Rating: 10/10
Best songs: "A Forest", "In Your House", "At Night"
The Cure's early run of classics - Seventeen Seconds, Faith and Pornography - remains their most satisfying period; they'd later hit big with albums like The Head on the Door and Disintegration, but for me, this is when The Cure were a really great band, and Seventeen Seconds is arguably their finest work. Sparse, haunting and totally captivating, it has a simple, direct, clipped elegance that they never quite touched upon again. It's a short album, but it doesn't really need to be any longer; brief instrumentals like "A Reflection", "The Final Sound" , "Secrets" and "Three" add to the mood perfectly, while the edgy, nervous "Play for Today", the desolate and achingly melancholic "In Your House" and the epic, eerie "At Night" (which has some gloriously dramatic keyboard sections) are the more striking standouts.

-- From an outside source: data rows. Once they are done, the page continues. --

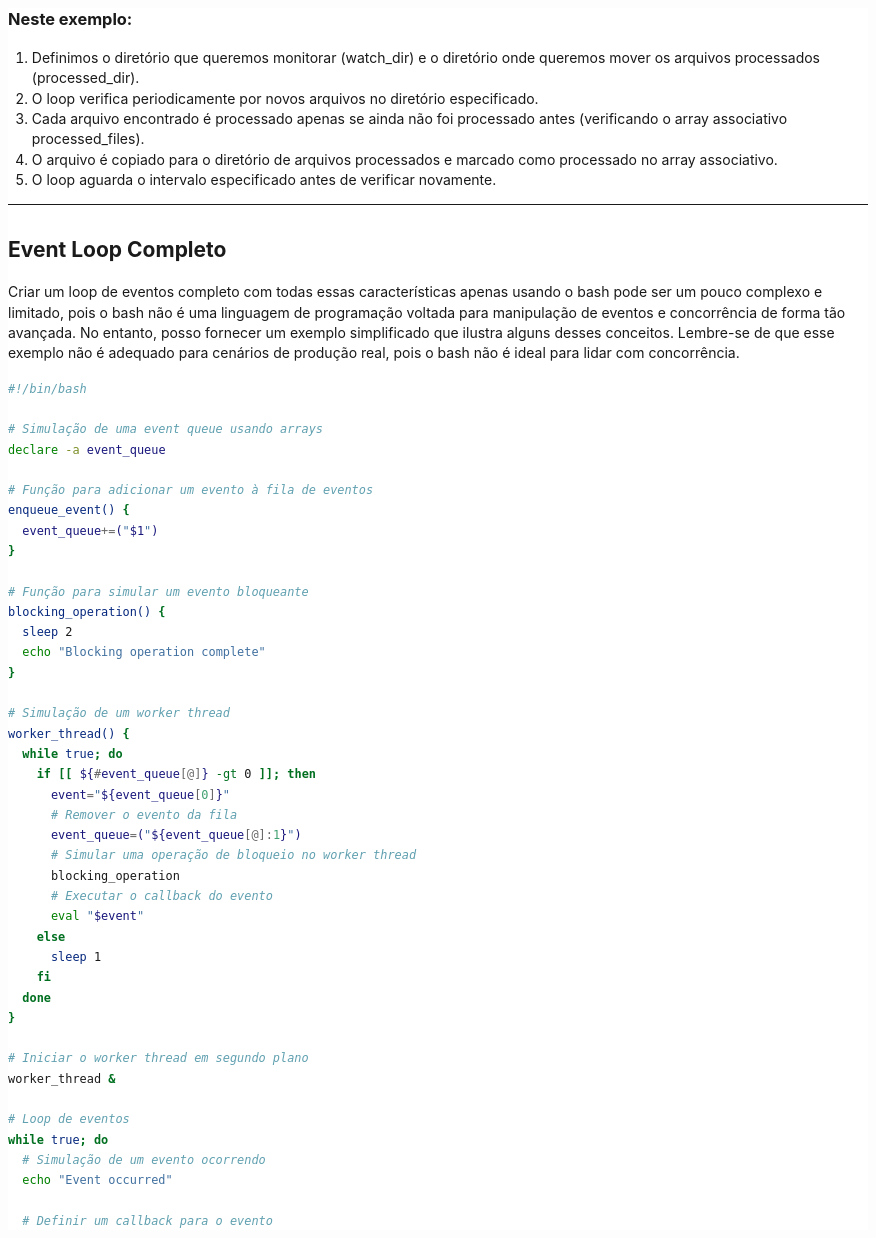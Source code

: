 ### Neste exemplo:

1. Definimos o diretório que queremos monitorar (watch_dir) e o diretório onde queremos mover os arquivos processados (processed_dir).
2. O loop verifica periodicamente por novos arquivos no diretório especificado.
3. Cada arquivo encontrado é processado apenas se ainda não foi processado antes (verificando o array associativo processed_files).
4. O arquivo é copiado para o diretório de arquivos processados e marcado como processado no array associativo.
5. O loop aguarda o intervalo especificado antes de verificar novamente.

---

## Event Loop Completo

Criar um loop de eventos completo com todas essas características apenas usando o bash pode ser um pouco complexo e limitado, pois o bash não é uma linguagem de programação voltada para manipulação de eventos e concorrência de forma tão avançada. No entanto, posso fornecer um exemplo simplificado que ilustra alguns desses conceitos. Lembre-se de que esse exemplo não é adequado para cenários de produção real, pois o bash não é ideal para lidar com concorrência.

```bash
#!/bin/bash

# Simulação de uma event queue usando arrays
declare -a event_queue

# Função para adicionar um evento à fila de eventos
enqueue_event() {
  event_queue+=("$1")
}

# Função para simular um evento bloqueante
blocking_operation() {
  sleep 2
  echo "Blocking operation complete"
}

# Simulação de um worker thread
worker_thread() {
  while true; do
    if [[ ${#event_queue[@]} -gt 0 ]]; then
      event="${event_queue[0]}"
      # Remover o evento da fila
      event_queue=("${event_queue[@]:1}")
      # Simular uma operação de bloqueio no worker thread
      blocking_operation
      # Executar o callback do evento
      eval "$event"
    else
      sleep 1
    fi
  done
}

# Iniciar o worker thread em segundo plano
worker_thread &

# Loop de eventos
while true; do
  # Simulação de um evento ocorrendo
  echo "Event occurred"
  
  # Definir um callback para o evento
```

Yet the album's masterpiece remains "A Forest", which is THE definitive Cure song, one of the best singles of all time and a giddying, thrilling rush to behold from start to finish. From its slow-burning opening to its full-pelt finale, it'll leave you breathless. Throughout the album, Robert Smith's vocals are wonderfully melancholic and genuinely affecting in their ennui-soaked introspection, while his guitar work is utterly gripping. The rhythms are bold and unfussy, the keyboards powerful and beautifully judged. If you're in the mood for a late-night chill down your spine, the perfection of Seventeen Seconds will provide unsettling escape.